Segment Start: Data supplied

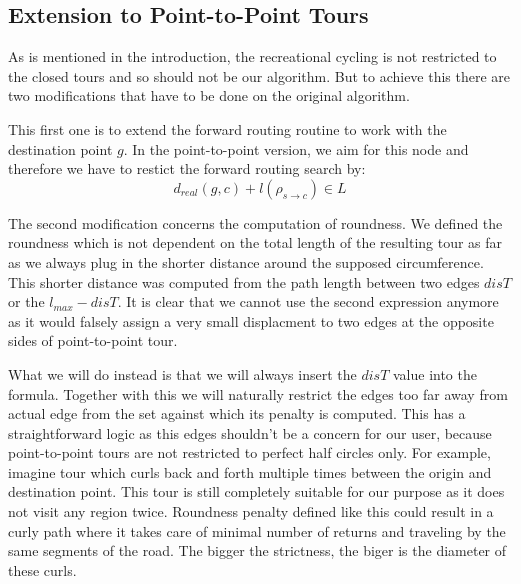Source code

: \documentclass{ctuthesis}
\begin{document}
\subsection{Extension to Point-to-Point Tours} \label{sec:ext}
As is mentioned in the introduction, the recreational cycling is not restricted to the closed tours and so should not be our algorithm. But to achieve this there are two modifications that have to be done on the original algorithm. \par
This first one is to extend the forward routing routine to work with the destination point \(g\). In the point-to-point version, we aim for this node and therefore we have to restict the forward routing search by:
\begin{equation}
d_{real}(g, c) + l(\rho_{s \rightarrow c}) \in L
\end{equation}
\par
The second modification concerns the computation of roundness. We defined the roundness which is not dependent on the total length of the resulting tour as far as we always plug in the shorter distance around the supposed circumference. This shorter distance was computed from the path length between two edges \(disT\) or the \(l_{max}-disT\). It is clear that we cannot use the second expression anymore as it would falsely assign a very small displacment to two edges at the opposite sides of point-to-point tour. \par 
What we will do instead is that we will always insert the \(disT\) value into the formula. Together with this we will naturally restrict the edges too far away from actual edge from the set against which its penalty is computed. This has a straightforward logic as this edges shouldn't be a concern for our user, because point-to-point tours are not restricted to perfect half circles only. For example, imagine tour which curls back and forth multiple times between the origin and destination point. This tour is still completely suitable for our purpose as it does not visit any region twice. Roundness penalty defined like this could result in a curly path where it takes care of minimal number of returns and traveling by the same segments of the road. The bigger the strictness, the biger is the diameter of these curls.
\end{document}
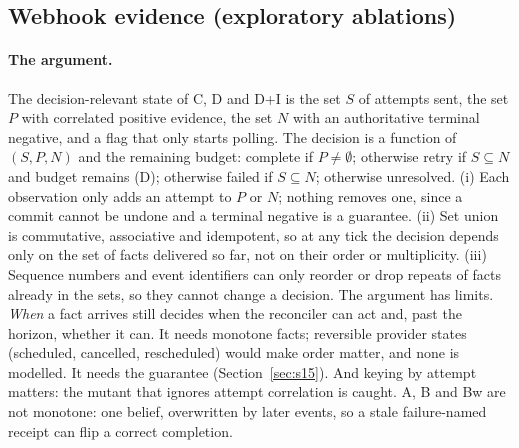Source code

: \documentclass[11pt]{article}
\begin{document}
\subsection{Webhook evidence (exploratory ablations)}\label{sec:webhooks}

\paragraph{The argument.} The decision-relevant state of C, D and D+I is the set $S$ of attempts sent, the set $P$ with correlated positive evidence, the set $N$ with an authoritative terminal negative, and a flag that only starts polling. The decision is a function of $(S, P, N)$ and the remaining budget: complete if $P \neq \emptyset$; otherwise retry if $S \subseteq N$ and budget remains (D); otherwise failed if $S \subseteq N$; otherwise unresolved. (i) Each observation only adds an attempt to $P$ or $N$; nothing removes one, since a commit cannot be undone and a terminal negative is a guarantee. (ii) Set union is commutative, associative and idempotent, so at any tick the decision depends only on the set of facts delivered so far, not on their order or multiplicity. (iii) Sequence numbers and event identifiers can only reorder or drop repeats of facts already in the sets, so they cannot change a decision. The argument has limits. \emph{When} a fact arrives still decides when the reconciler can act and, past the horizon, whether it can. It needs monotone facts; reversible provider states (scheduled, cancelled, rescheduled) would make order matter, and none is modelled. It needs the guarantee (Section~\ref{sec:s15}). And keying by attempt matters: the mutant that ignores attempt correlation is caught. A, B and Bw are not monotone: one belief, overwritten by later events, so a stale failure-named receipt can flip a correct completion.
\end{document}
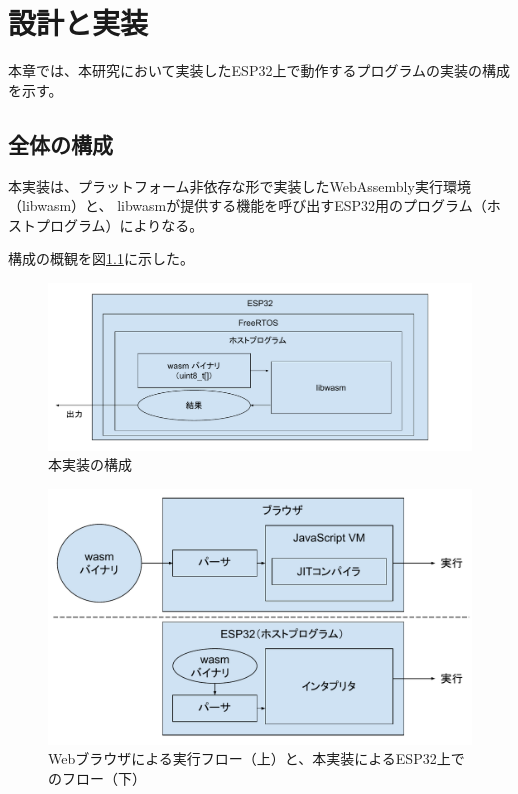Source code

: \chapter{設計と実装}
\label{chap:implementation}

本章では、本研究において実装したESP32上で動作するプログラムの実装の構成を示す。

\section{全体の構成}

本実装は、プラットフォーム非依存な形で実装したWebAssembly実行環境（libwasm）と、
libwasmが提供する機能を呼び出すESP32用のプログラム（ホストプログラム）によりなる。

構成の概観を図\ref{fig:esp32_libwasm}に示した。

\begin{figure}[htbp]
  \caption{本実装の構成}
  \label{fig:esp32_libwasm}
  \begin{center}
    \includegraphics[bb=0 0 800 300,width=12cm]{img/esp32_libwasm.pdf}
  \end{center}
\end{figure}

\begin{figure}[htbp]
  \caption{Webブラウザによる実行フロー（上）と、本実装によるESP32上でのフロー（下）}
  \label{fig:browser_vs_libwasm}
  \begin{center}
    \includegraphics[bb=0 0 706 427,width=15cm]{img/browser_vs_libwasm.pdf}
  \end{center}
\end{figure}

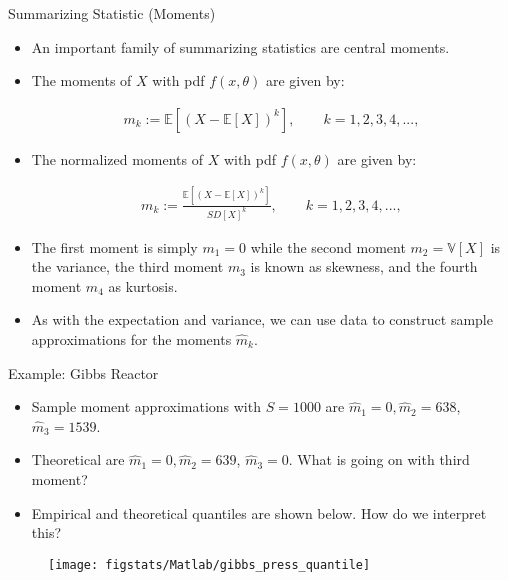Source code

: \documentclass[9pt]{beamer}
\begin{document}
\begin{frame}{Summarizing Statistic (Moments)}

\begin{itemize}
\item An important family of summarizing statistics are central moments. 

\item The moments of $X$ with pdf $f(x,\theta)$ are given by:
\begin{block}{}
\begin{align*}
m_k:=\mathbb{E}[(X-\mathbb{E}[X])^k], \qquad k=1,2,3,4,...,
\end{align*}
\end{block}
\item The normalized moments of $X$ with pdf $f(x,\theta)$ are given by:
\begin{block}{}
\begin{align*}
m_k:=\frac{\mathbb{E}[(X-\mathbb{E}[X])^k]}{SD[X]^k}, \qquad k=1,2,3,4,...,
\end{align*}
\end{block}

\item The first moment is simply $m_1=0$ while the second moment $m_2=\mathbb{V}[X]$ is the variance, the third moment $m_3$ is known as skewness, and the fourth moment  $m_4$ as kurtosis. 

\item As with the expectation and variance, we can use data to construct sample approximations for the moments $\hat{m}_k$. 

\end{itemize}

\end{frame}

\begin{frame}{Example: Gibbs Reactor}
\begin{itemize}
\item Sample moment approximations with $S=1000$ are $\hat{m}_1=0,\hat{m}_2=638$, $\hat{m}_3=1539$.
\item Theoretical are $\hat{m}_1=0,\hat{m}_2=639$, $\hat{m}_3=0$. What is going on with third moment?
\item Empirical and theoretical quantiles are shown below. How do we interpret this? 
\end{itemize}
\begin{figure}[!htb]
    \centering
	\texttt{[image: figstats/Matlab/gibbs\_press\_quantile]}
\end{figure}
\end{frame}
\end{document}
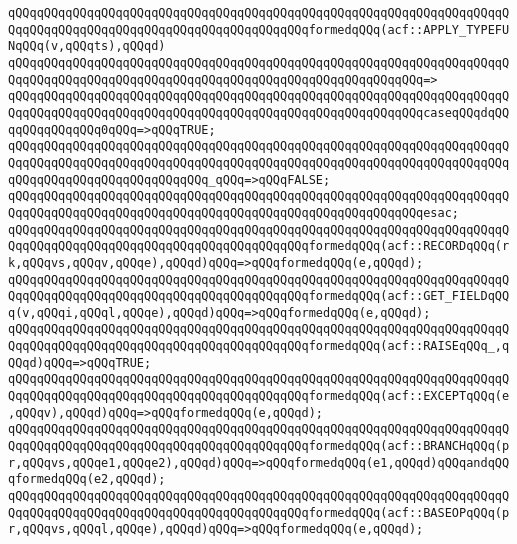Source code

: \newline
\verb|qQQqqQQqqQQqqQQqqQQqqQQqqQQqqQQqqQQqqQQqqQQqqQQqqQQqqQQqqQQqqQQqqQQqqQQqqQQqqQQqqQQqqQQqqQQqqQQqqQQqqQQqqQQqqQQqformedqQQq(acf::APPLY_TYPEFUNqQQq(v,qQQqts),qQQqd)|\newline
\verb|qQQqqQQqqQQqqQQqqQQqqQQqqQQqqQQqqQQqqQQqqQQqqQQqqQQqqQQqqQQqqQQqqQQqqQQqqQQqqQQqqQQqqQQqqQQqqQQqqQQqqQQqqQQqqQQqqQQqqQQqqQQqqQQq=>|\newline
\verb|qQQqqQQqqQQqqQQqqQQqqQQqqQQqqQQqqQQqqQQqqQQqqQQqqQQqqQQqqQQqqQQqqQQqqQQqqQQqqQQqqQQqqQQqqQQqqQQqqQQqqQQqqQQqqQQqqQQqqQQqqQQqqQQqcaseqQQqdqQQqqQQqqQQqqQQq0qQQq=>qQQqTRUE;|\newline
\verb|qQQqqQQqqQQqqQQqqQQqqQQqqQQqqQQqqQQqqQQqqQQqqQQqqQQqqQQqqQQqqQQqqQQqqQQqqQQqqQQqqQQqqQQqqQQqqQQqqQQqqQQqqQQqqQQqqQQqqQQqqQQqqQQqqQQqqQQqqQQqqQQqqQQqqQQqqQQqqQQqqQQqqQQq_qQQq=>qQQqFALSE;|\newline
\verb|qQQqqQQqqQQqqQQqqQQqqQQqqQQqqQQqqQQqqQQqqQQqqQQqqQQqqQQqqQQqqQQqqQQqqQQqqQQqqQQqqQQqqQQqqQQqqQQqqQQqqQQqqQQqqQQqqQQqqQQqqQQqqQQqesac;|\newline
\newline
\verb|qQQqqQQqqQQqqQQqqQQqqQQqqQQqqQQqqQQqqQQqqQQqqQQqqQQqqQQqqQQqqQQqqQQqqQQqqQQqqQQqqQQqqQQqqQQqqQQqqQQqqQQqqQQqqQQqformedqQQq(acf::RECORDqQQq(rk,qQQqvs,qQQqv,qQQqe),qQQqd)qQQq=>qQQqformedqQQq(e,qQQqd);|\newline
\verb|qQQqqQQqqQQqqQQqqQQqqQQqqQQqqQQqqQQqqQQqqQQqqQQqqQQqqQQqqQQqqQQqqQQqqQQqqQQqqQQqqQQqqQQqqQQqqQQqqQQqqQQqqQQqqQQqformedqQQq(acf::GET_FIELDqQQq(v,qQQqi,qQQql,qQQqe),qQQqd)qQQq=>qQQqformedqQQq(e,qQQqd);|\newline
\verb|qQQqqQQqqQQqqQQqqQQqqQQqqQQqqQQqqQQqqQQqqQQqqQQqqQQqqQQqqQQqqQQqqQQqqQQqqQQqqQQqqQQqqQQqqQQqqQQqqQQqqQQqqQQqqQQqformedqQQq(acf::RAISEqQQq_,qQQqd)qQQq=>qQQqTRUE;|\newline
\verb|qQQqqQQqqQQqqQQqqQQqqQQqqQQqqQQqqQQqqQQqqQQqqQQqqQQqqQQqqQQqqQQqqQQqqQQqqQQqqQQqqQQqqQQqqQQqqQQqqQQqqQQqqQQqqQQqformedqQQq(acf::EXCEPTqQQq(e,qQQqv),qQQqd)qQQq=>qQQqformedqQQq(e,qQQqd);|\newline
\verb|qQQqqQQqqQQqqQQqqQQqqQQqqQQqqQQqqQQqqQQqqQQqqQQqqQQqqQQqqQQqqQQqqQQqqQQqqQQqqQQqqQQqqQQqqQQqqQQqqQQqqQQqqQQqqQQqformedqQQq(acf::BRANCHqQQq(pr,qQQqvs,qQQqe1,qQQqe2),qQQqd)qQQq=>qQQqformedqQQq(e1,qQQqd)qQQqandqQQqformedqQQq(e2,qQQqd);|\newline
\verb|qQQqqQQqqQQqqQQqqQQqqQQqqQQqqQQqqQQqqQQqqQQqqQQqqQQqqQQqqQQqqQQqqQQqqQQqqQQqqQQqqQQqqQQqqQQqqQQqqQQqqQQqqQQqqQQqformedqQQq(acf::BASEOPqQQq(pr,qQQqvs,qQQql,qQQqe),qQQqd)qQQq=>qQQqformedqQQq(e,qQQqd);|\newline
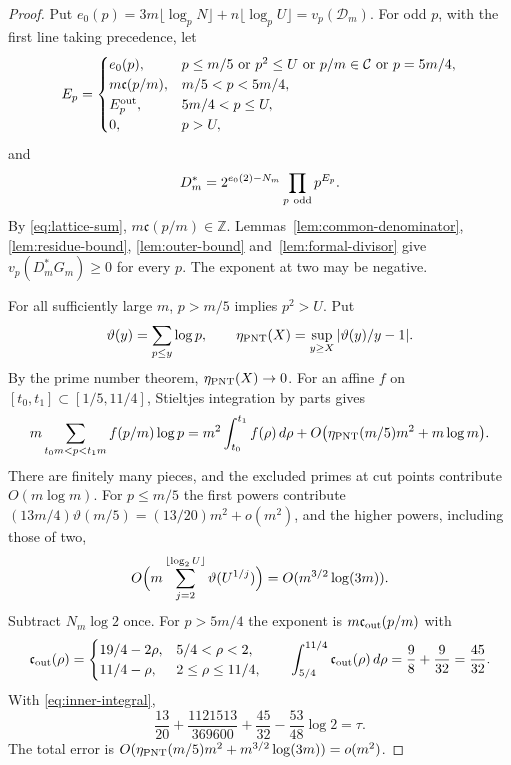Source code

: \documentclass{amsart}
\numberwithin{equation}{section}
\numberwithin{table}{section}
\newcommand{\Z}{\mathbb{Z}}
\begin{document}
\begin{proof}
Put $e_0(p)=3m\lfloor\log_pN\rfloor+n\lfloor\log_pU\rfloor=v_p(\mathcal D_m)$.
For odd $p$, with the first line taking precedence, let
\begin{equation}\label{eq:prime-exponents}
 E_p=\begin{cases}
 e_0(p),&p\le m/5\ \text{or}\ p^2\le U\ \text{or}\
                p/m\in\mathcal C\ \text{or}\ p=5m/4,\\
 m\mathfrak c(p/m),&m/5<p<5m/4,\\
 E_p^{\rm out},&5m/4<p\le U,\\
 0,&p>U,
 \end{cases}
\end{equation}
and
\[
 D_m^*=2^{e_0(2)-N_m}\prod_{p\ {\rm odd}}p^{E_p}.
\]
By \eqref{eq:lattice-sum}, $m\mathfrak c(p/m)\in\Z$. Lemmas~\ref{lem:common-denominator},
\ref{lem:residue-bound}, \ref{lem:outer-bound} and~\ref{lem:formal-divisor}
give $v_p(D_m^*G_m)\ge0$ for every $p$. The exponent at two may be
negative.

For all sufficiently large $m$, $p>m/5$ implies $p^2>U$. Put
\[
 \vartheta(y)=\sum_{p\le y}\log p,\qquad
 \eta_{\rm PNT}(X)=\sup_{y\ge X}|\vartheta(y)/y-1|.
\]
By the prime number theorem, $\eta_{\rm PNT}(X)\to0$.
For an affine $f$ on $[t_0,t_1]\subset[1/5,11/4]$, Stieltjes integration by
parts gives
\begin{equation*}
 m\sum_{t_0m<p<t_1m} f(p/m)\log p
 =m^2\int_{t_0}^{t_1} f(\rho)\,d\rho
  +O\bigl(\eta_{\rm PNT}(m/5)m^2+m\log m\bigr).
\end{equation*}
There are finitely many pieces, and the excluded primes at cut points
contribute $O(m\log m)$. For $p\le m/5$ the first powers contribute
$(13m/4)\vartheta(m/5)=(13/20)m^2+o(m^2)$, and the higher powers, including
those of two,
\[
 O\Bigl(m\sum_{j=2}^{\lfloor\log_2U\rfloor}\vartheta(U^{1/j})\Bigr)
 =O(m^{3/2}\log(3m)).
\]
Subtract $N_m\log2$ once. For $p>5m/4$ the exponent is $m\mathfrak c_{\rm out}(p/m)$
with
\[
 \mathfrak c_{\rm out}(\rho)=\begin{cases}
 19/4-2\rho,&5/4<\rho<2,\\
 11/4-\rho,&2\le\rho\le11/4,
 \end{cases}
 \qquad
 \int_{5/4}^{11/4}\mathfrak c_{\rm out}(\rho)\,d\rho=\frac98+\frac9{32}=\frac{45}{32}.
\]
With \eqref{eq:inner-integral},
\[
 \frac{13}{20}+\frac{1121513}{369600}+\frac{45}{32}
 -\frac{53}{48}\log2=\tau.
\]
The total error is
$O(\eta_{\rm PNT}(m/5)m^2+m^{3/2}\log(3m))=o(m^2)$.
\end{proof}
\end{document}
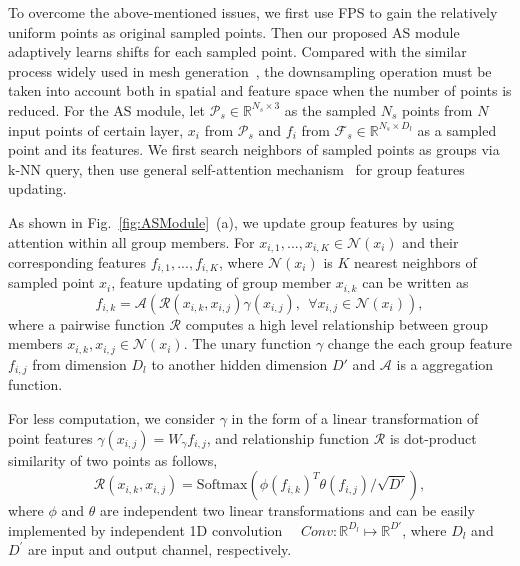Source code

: \documentclass[10pt,twocolumn,letterpaper]{article}
\begin{document}
	
	To overcome the above-mentioned issues, we first use FPS to gain the relatively uniform points as original sampled points. Then our proposed AS module adaptively learns shifts for each sampled point. Compared with the similar process widely used in mesh generation~\cite{wang2018pixel2mesh}, the downsampling operation must be taken into account both in spatial and feature space when the number of points is reduced.  For the AS module, let $\mathcal{P}_{s} \in \mathbb{R}^{N_s\times 3}$ as the sampled $N_s$ points from  $N$ input points of certain layer, $x_i$ from $\mathcal{P}_{s}$ and $f_i$ from $\mathcal{F}_s \in \mathbb{R}^{N_s\times D_l}$ as  a sampled point and its features. We first search neighbors of sampled points as groups via k-NN query, then use general self-attention mechanism~\cite{vaswani2017attention} for group features updating.
	
	
	As shown in Fig.~\ref{fig:ASModule}~(a), we update group features by using attention within all group members. For $x_{i,1},..., x_{i,K} \in \mathcal{N}(x_i)$ and their corresponding features $f_{i,1},..., f_{i,K}$, where $\mathcal{N}(x_i)$ is $K$ nearest neighbors of sampled point $x_i$, feature updating of group member $x_{i,k}$ can be written as 
	\begin{equation}
	f_{i,k} =  \mathcal{A}(\mathcal{R}(x_{i,k} ,x_{i,j})\gamma(x_{i,j}),~~ \forall x_{i,j} \in \mathcal{N}(x_i)),
	\label{eqattention}
	\end{equation}
	where a pairwise function $\mathcal{R}$ computes a high level relationship between group members $x_{i,k}, x_{i,j} \in \mathcal{N}(x_i)$. The unary function $\gamma$ change the each group feature $f_{i,j}$ from dimension $D_l$ to another hidden dimension $D'$ and $\mathcal{A}$ is a aggregation function. 
	
	For less computation, we consider $\gamma$ in the form of a linear transformation of point features  $\gamma(x_{i,j}) =W_{\gamma} f_{i,j} $, and relationship function $\mathcal{R}$ is dot-product similarity of two points as follows, 
	\begin{equation}
	\mathcal{R}(x_{i,k} ,x_{i,j}) = {\text{Softmax}}(\phi(f_{i,k})^T \theta(f_{i,j}) /\sqrt{D'}),
	\end{equation}
	where $\phi$ and $\theta$ are independent two linear transformations and can be easily implemented by independent 1D convolution ~~$Conv:\mathbb{R}^{D_{l}} \mapsto \mathbb{R}^{D'} $, where $D_l$ and $D^{'}$ are input and output channel, respectively. 
	
	
\end{document}
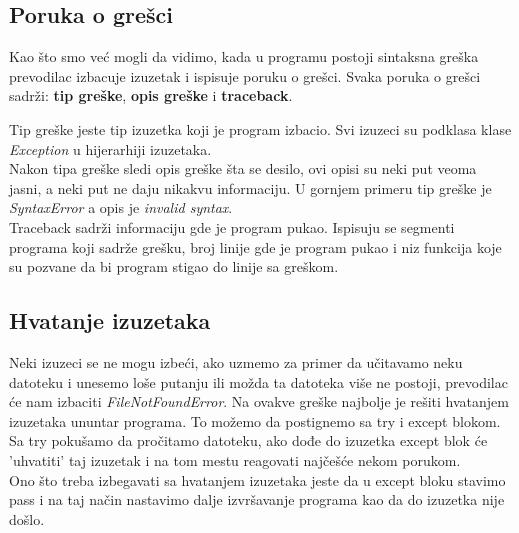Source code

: \documentclass[a4paper]{article}
\begin{document}
\subsection{Poruka o grešci}
Kao što smo već mogli da vidimo, kada u programu postoji sintaksna greška prevodilac izbacuje izuzetak i ispisuje poruku o grešci. Svaka poruka o grešci sadrži: \textbf{tip greške}, \textbf{opis greške} i \textbf{traceback}.

Tip greške jeste tip izuzetka koji je program izbacio. Svi izuzeci su podklasa klase \emph{Exception} u hijerarhiji izuzetaka.\\
Nakon tipa greške sledi opis greške šta se desilo, ovi opisi su neki put veoma jasni, a neki put ne daju nikakvu informaciju. U gornjem primeru tip greške je \emph{SyntaxError} a opis je \emph{invalid syntax}.\\
Traceback sadrži informaciju gde je program pukao. Ispisuju se segmenti programa koji sadrže grešku, broj linije gde je program pukao i niz funkcija koje su pozvane da bi program stigao do linije sa greškom.
\subsection{Hvatanje izuzetaka}
Neki izuzeci se ne mogu izbeći, ako uzmemo za primer da učitavamo neku datoteku i unesemo loše putanju ili možda ta datoteka više ne postoji, prevodilac će nam izbaciti \emph{FileNotFoundError}. Na ovakve greške najbolje je rešiti hvatanjem izuzetaka ununtar programa. To možemo da postignemo sa try i except blokom. Sa try pokušamo da pročitamo datoteku, ako dođe do izuzetka except blok će 'uhvatiti' taj izuzetak i na tom mestu reagovati najčešće nekom porukom.\\
Ono što treba izbegavati sa hvatanjem izuzetaka jeste da u except bloku stavimo pass i na taj način nastavimo dalje izvršavanje programa kao da do izuzetka nije došlo.
\end{document}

Segment End: Data supplied

● **Work instruction**: Take the word "given" and find each line of the material that contains it. Copy those lines.

● **Finished task**:
\item The moments of $X$ with pdf $f(x,\theta)$ are given by:
\item The normalized moments of $X$ with pdf $f(x,\theta)$ are given by:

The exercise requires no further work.